¿Se imaginan ustedes una escena en la que un hombre o una mujer le dice a su pareja “discúlpame por haberte puesto los cuernos con el vecino del quinto”?

En España está mal visto  pedir perdón, y  cuando uno perjudica a otra persona ya sea mediante la mentira,  el robo o  la violencia, no puede decir solamente “lo siento”, que es como presentar una disculpa  por no haberle cedido el paso a una persona mayor en el autobús, sino que debería mostrar su  reconocimiento de culpa y arrepentimiento, con una petición de perdón,  que es una forma de amnistía que solo puede otorgar el perjudicado.

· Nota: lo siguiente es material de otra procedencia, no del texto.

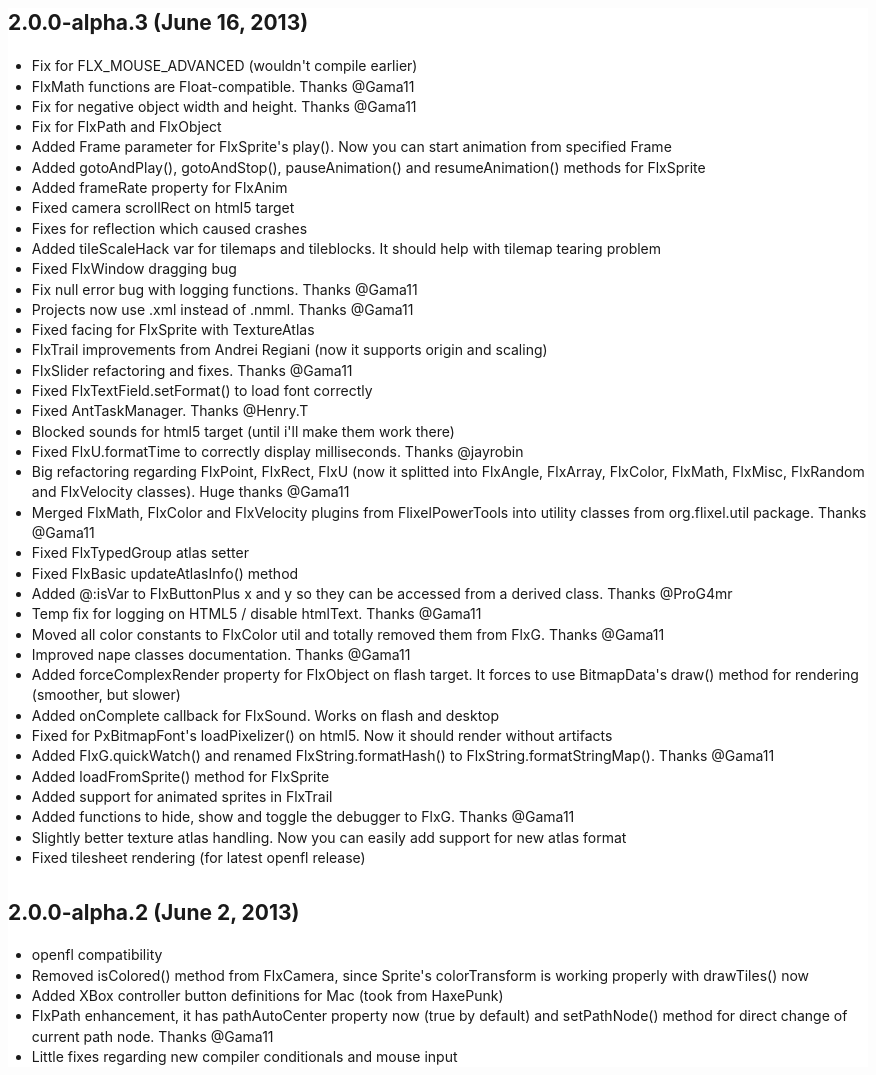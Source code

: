 2.0.0-alpha.3 (June 16, 2013)
------------------------------
* Fix for FLX_MOUSE_ADVANCED (wouldn't compile earlier)
* FlxMath functions are Float-compatible. Thanks @Gama11
* Fix for negative object width and height. Thanks @Gama11
* Fix for FlxPath and FlxObject
* Added Frame parameter for FlxSprite's play(). Now you can start animation from specified Frame
* Added gotoAndPlay(), gotoAndStop(), pauseAnimation() and resumeAnimation() methods for FlxSprite
* Added frameRate property for FlxAnim
* Fixed camera scrollRect on html5 target
* Fixes for reflection which caused crashes
* Added tileScaleHack var for tilemaps and tileblocks. It should help with tilemap tearing problem
* Fixed FlxWindow dragging bug
* Fix null error bug with logging functions. Thanks @Gama11
* Projects now use .xml instead of .nmml. Thanks @Gama11
* Fixed facing for FlxSprite with TextureAtlas
* FlxTrail improvements from Andrei Regiani (now it supports origin and scaling)
* FlxSlider refactoring and fixes. Thanks @Gama11
* Fixed FlxTextField.setFormat() to load font correctly
* Fixed AntTaskManager. Thanks @Henry.T
* Blocked sounds for html5 target (until i'll make them work there)
* Fixed FlxU.formatTime to correctly display milliseconds. Thanks @jayrobin
* Big refactoring regarding FlxPoint, FlxRect, FlxU (now it splitted into FlxAngle, FlxArray, FlxColor, FlxMath, FlxMisc, FlxRandom and FlxVelocity classes). Huge thanks @Gama11
* Merged FlxMath, FlxColor and FlxVelocity plugins from FlixelPowerTools into utility classes from org.flixel.util package. Thanks @Gama11
* Fixed FlxTypedGroup atlas setter
* Fixed FlxBasic updateAtlasInfo() method
* Added @:isVar to FlxButtonPlus x and y so they can be accessed from a derived class. Thanks @ProG4mr
* Temp fix for logging on HTML5 / disable htmlText. Thanks @Gama11
* Moved all color constants to FlxColor util and totally removed them from FlxG. Thanks @Gama11
* Improved nape classes documentation. Thanks @Gama11
* Added forceComplexRender property for FlxObject on flash target. It forces to use BitmapData's draw() method for rendering (smoother, but slower)
* Added onComplete callback for FlxSound. Works on flash and desktop
* Fixed for PxBitmapFont's loadPixelizer() on html5. Now it should render without artifacts
* Added FlxG.quickWatch() and renamed FlxString.formatHash() to FlxString.formatStringMap(). Thanks @Gama11
* Added loadFromSprite() method for FlxSprite 
* Added support for animated sprites in FlxTrail
* Added functions to hide, show and toggle the debugger to FlxG. Thanks @Gama11
* Slightly better texture atlas handling. Now you can easily add support for new atlas format
* Fixed tilesheet rendering (for latest openfl release) 

2.0.0-alpha.2 (June 2, 2013)
------------------------------
* openfl compatibility
* Removed isColored() method from FlxCamera, since Sprite's colorTransform is working properly with drawTiles() now
* Added XBox controller button definitions for Mac (took from HaxePunk)
* FlxPath enhancement, it has pathAutoCenter property now (true by default) and setPathNode() method for direct change of current path node. Thanks @Gama11
* Little fixes regarding new compiler conditionals and mouse input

Pero vivimos en un país en el que algunos le piden perdón a Dios ante que a los hombres  y además consideran que es un signo de debilidad descender al nivel del ofendido y reconocer que no tenía derecho a tratarle con menosprecio.

La humanidad dará un gran paso el día que un político convoque una rueda de prensa y diga “Les pido perdón por haberles mentido, por haber robado, por haber  agredido a paraguazos en la cabeza a mi mujer, por negarme a informar del uso que hago de los bienes del estado para  mis juergas con mis amiguetes, por haber jugado al escondite con el número de fallecidos en el COVID , por la descoordinación en la administración de las vacunas o por haber hecho un reparto de las mismas con criterios políticos en vez de sanitarios.

Pero, como pone en la puerta del infierno de Dante  “Lasciate ogni speranza”  porque será más fácil que otro Armstrong llegue a la luna a que un político español se arrepienta de ser un  mentiroso  o un chorizo, porque la estafa, como expresión de una forma de gobernar, está durando mucho tiempo  y no tenemos a un Cicerón que escriba a Catilina preguntándole “¿hasta cuando abusarás de nuestra paciencia?”

Los que nos gobiernan son unos estafadores con conciencia de impunidad,  amparados por una sociedad narcotizada por la propaganda,  que no cree en los Reyes Magos con el argumento de que Baltasar en un concejal pintado de negro,  pero tiene fe ciega en los mayores expertos del toco mocho que han conseguido escalar  desde el lumpen al Consejo de ministros.

No recuerdo a ningún Presidente de gobierno, salvó al uruguayo José Mujica, que haya hecho coincidir su discurso político con su conducta pública y privada, y aunque  eso indica  que es muy difícil que una persona decente alcance la presidencia de un país,  no significa que resulte imposible.